PAST TALKS 2022

29 March 2022

After the Ruin:
Towards an Architecture
of Interpretation


FRANCELLE CANE
University of Luxembourg


Respondent:
Jomy Joseph
The Oslo School of Architecture and Design




At a time of unprecedented environmental emergency and land pressure leading to socio-spatial injustices—where we come to acknowledge the illusion we used to call modernity—a profound redefinition of architectural and spatial design protocols is in order. It is now essential to critically reconsider the purpose of the actors that shape territories, be they tangible or systemic.

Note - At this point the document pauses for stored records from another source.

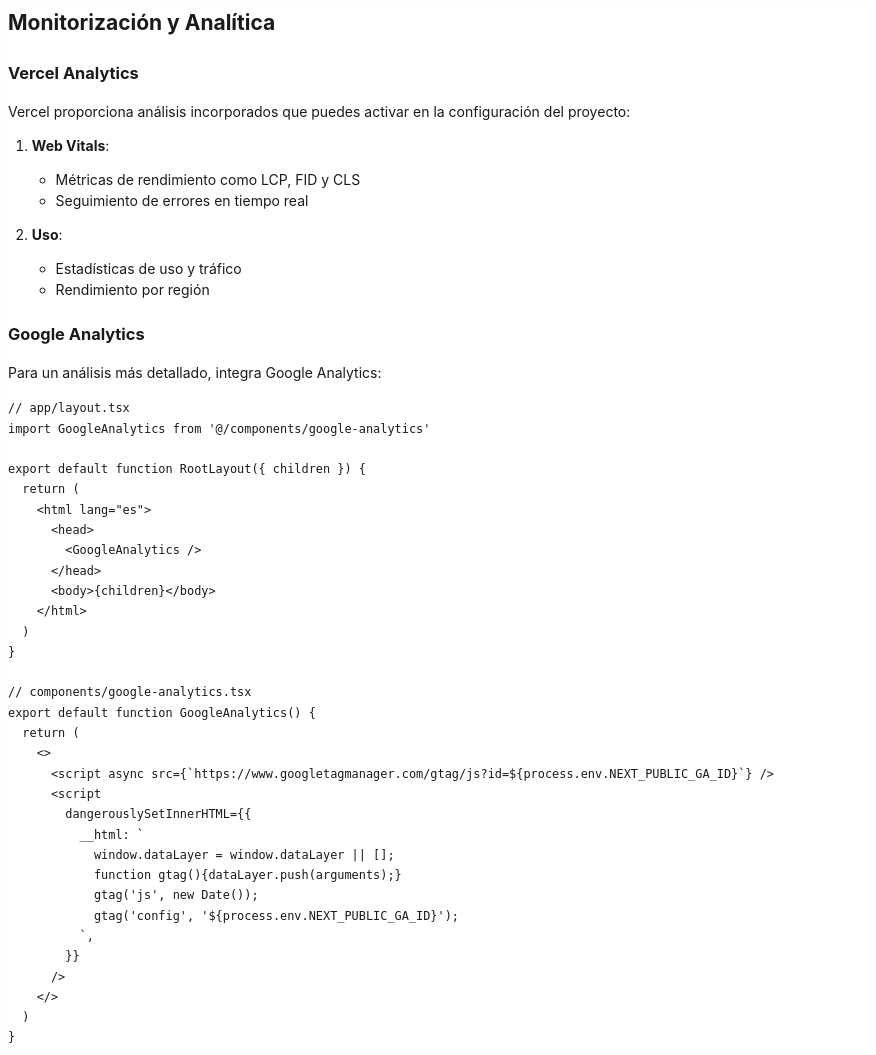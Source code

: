## Monitorización y Analítica

### Vercel Analytics

Vercel proporciona análisis incorporados que puedes activar en la configuración del proyecto:

1. **Web Vitals**:
   - Métricas de rendimiento como LCP, FID y CLS
   - Seguimiento de errores en tiempo real

2. **Uso**:
   - Estadísticas de uso y tráfico
   - Rendimiento por región

### Google Analytics

Para un análisis más detallado, integra Google Analytics:

```tsx
// app/layout.tsx
import GoogleAnalytics from '@/components/google-analytics'

export default function RootLayout({ children }) {
  return (
    <html lang="es">
      <head>
        <GoogleAnalytics />
      </head>
      <body>{children}</body>
    </html>
  )
}

// components/google-analytics.tsx
export default function GoogleAnalytics() {
  return (
    <>
      <script async src={`https://www.googletagmanager.com/gtag/js?id=${process.env.NEXT_PUBLIC_GA_ID}`} />
      <script
        dangerouslySetInnerHTML={{
          __html: `
            window.dataLayer = window.dataLayer || [];
            function gtag(){dataLayer.push(arguments);}
            gtag('js', new Date());
            gtag('config', '${process.env.NEXT_PUBLIC_GA_ID}');
          `,
        }}
      />
    </>
  )
}
```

We consider the colonization of nature by humankind—focusing on exploiting territories solely for the sake of productivity—as the driving force behind what we call ruin. On the one hand, the term ‘ruin’ is understood from a geological point of view: like the resource extraction, raw materials from the soil that we use to make the world we inhabit. On the other hand, it is considered from a political economy point of view, which takes its revenge under the intricate forces of socio-environmental crises.

In the face of this reality, architecture as a discipline and political tool is fundamentally overwhelmed. Hence we support the hypothesis that the purpose of the architect is no longer that of a builder but that of a modest interpreter of an existing social, cultural, and physical aggregate. Before a global moratorium on construction establishment, we assume that local, global economic, and legal frameworks must fundamentally change. Economic geology becomes thus at work, hand in hand with territorial spatial policies, and shapes the future of extractivism. To avoid any collateral damage, the pedagogy of architecture must therefore also follow to allow for the transition of the architectural practice, addressing the opportunities for a more weak, reversible, or sustainable condition of our contemporary world.

***

Labor, Protocols, and Innovation behind the Project of the Modern Universidad de Buenos Aires (1959-Unfinished)


MARCO MORO
University of Cagliari

Respondents:
Davide Sacconi
The Architectural Association

& Martin Huberman
CCA c/o Buenos Aires



The project for the new campus of the Universidad de Buenos Aires entered the architectural debate in 1967 through a specialized publication on its concrete blocks. While university was considered the epicenter of urban and architectural development in Latin America, all descriptions on the new ciudad universitaria take the tone of technical notations about structural diagrams and managerial tools. After a critical reading of the abstractness that permeates this project as a strategy to launch innovation faster, by sharing risk and saving costs, this contribution reveals the extraordinary managerial skills and mediation practices of university authorities in ensuring a fruitful dialogue with executives and intermediaries of foreign private entities (foundations and banks) to liberate capital flows in favour of their project. University became a critical site of exchange and modernisation, functioning as a mechanism for cultivating new ways of learning and living. Finally, a critical design analysis of the inside-carved typical block designed by Argentine architects Horacio Caminos and Eduardo Catalano, will be presented to trace the spatial implications of urban interior as the new territory where knowledge production has been controversially liberated.

More than a mere historical finding, “Atrium Libertatis” will be presented as a chapter of a critique of learnification in architecture. The 21st century has witnessed, in fact, a growing debate around distributed learning, with the concept of ‘informality’ taking the traits of a real pedagogical mandate not devoid of contradictions. On the one hand, the euphoric rediscovery of radical pedagogies that challenged authoritarian university institutions to emancipate from the production logics of the bureaucratic state; on the other hand, the often contrived revival of informal educational spaces instrumentally adjusted to the production logics of a flexible and precarious reality. Against this backdrop, some peripheral exponents of the post-war architectural discourse dispersed in the countergeography of Latin America, traced a trajectory of design episodes in which education was, primarily, intended as a project. Moreover, this project reveals education as a contested territory between bureaucratic and anti-bureaucratic structures when their still permeable boundaries made the concept of informality coincide with the most elaborated, complex and ambitious object of this contention.